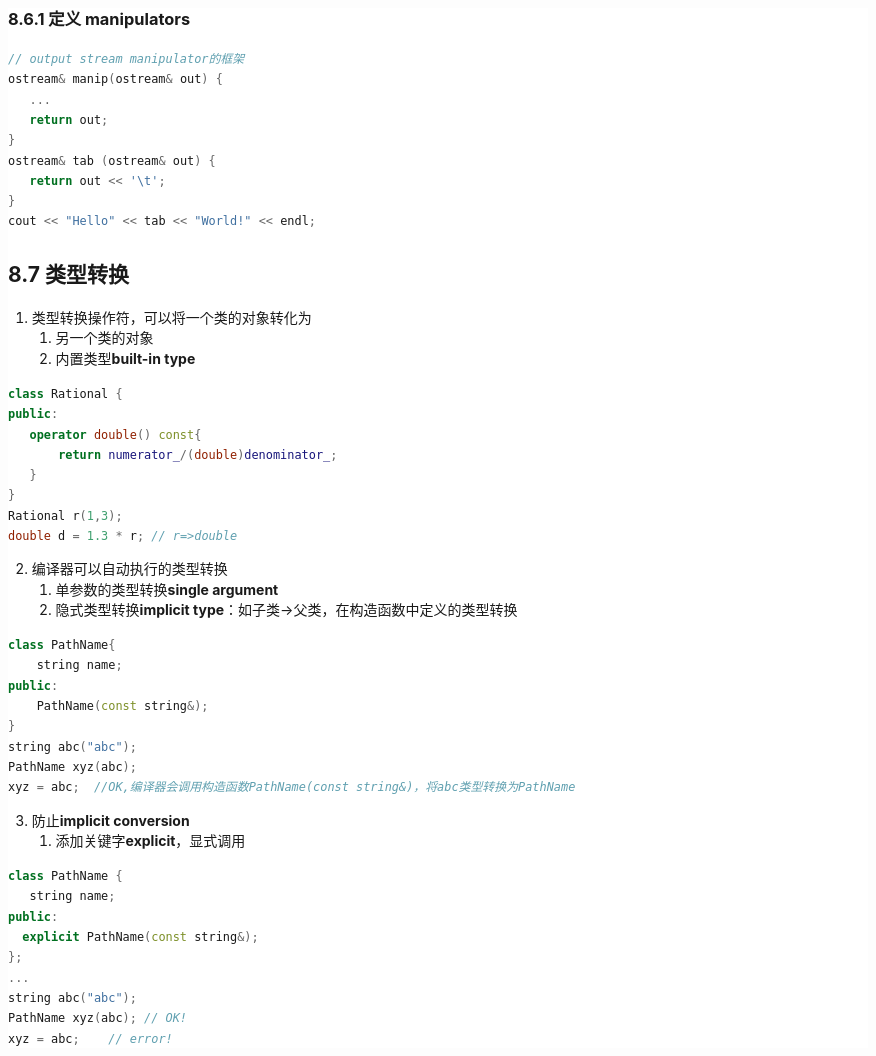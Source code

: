 ### 8.6.1	定义 manipulators

```c++
// output stream manipulator的框架
ostream& manip(ostream& out) {  
   ... 
   return out; 
} 
ostream& tab (ostream& out) { 
   return out << '\t'; 
} 
cout << "Hello" << tab << "World!" << endl;
```

## 8.7	类型转换

1.   类型转换操作符，可以将一个类的对象转化为
     1.   另一个类的对象
     2.   内置类型**built-in type**

```c++
class Rational { 
public: 
   operator double() const{
       return numerator_/(double)denominator_; 
   }
} 
Rational r(1,3); 
double d = 1.3 * r; // r=>double
```

2.   编译器可以自动执行的类型转换
     1.   单参数的类型转换**single argument**
     2.   隐式类型转换**implicit type**：如子类→父类，在构造函数中定义的类型转换

```c++
class PathName{
    string name;
public:
    PathName(const string&);
}
string abc("abc");
PathName xyz(abc);
xyz = abc;  //OK,编译器会调用构造函数PathName(const string&)，将abc类型转换为PathName
```

3.   防止**implicit conversion**
     1.   添加关键字**explicit**，显式调用

```c++
class PathName { 
   string name; 
public: 
  explicit PathName(const string&); 
}; 
... 
string abc("abc"); 
PathName xyz(abc); // OK! 
xyz = abc;    // error! 

```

● ● ●

TASK TO COMPLETE: Look through the listing above and copy each line where the string "return" occurs.

EXERCISE RESPONSE:
   return out; 
   return out << '\t'; 
       return numerator_/(double)denominator_; 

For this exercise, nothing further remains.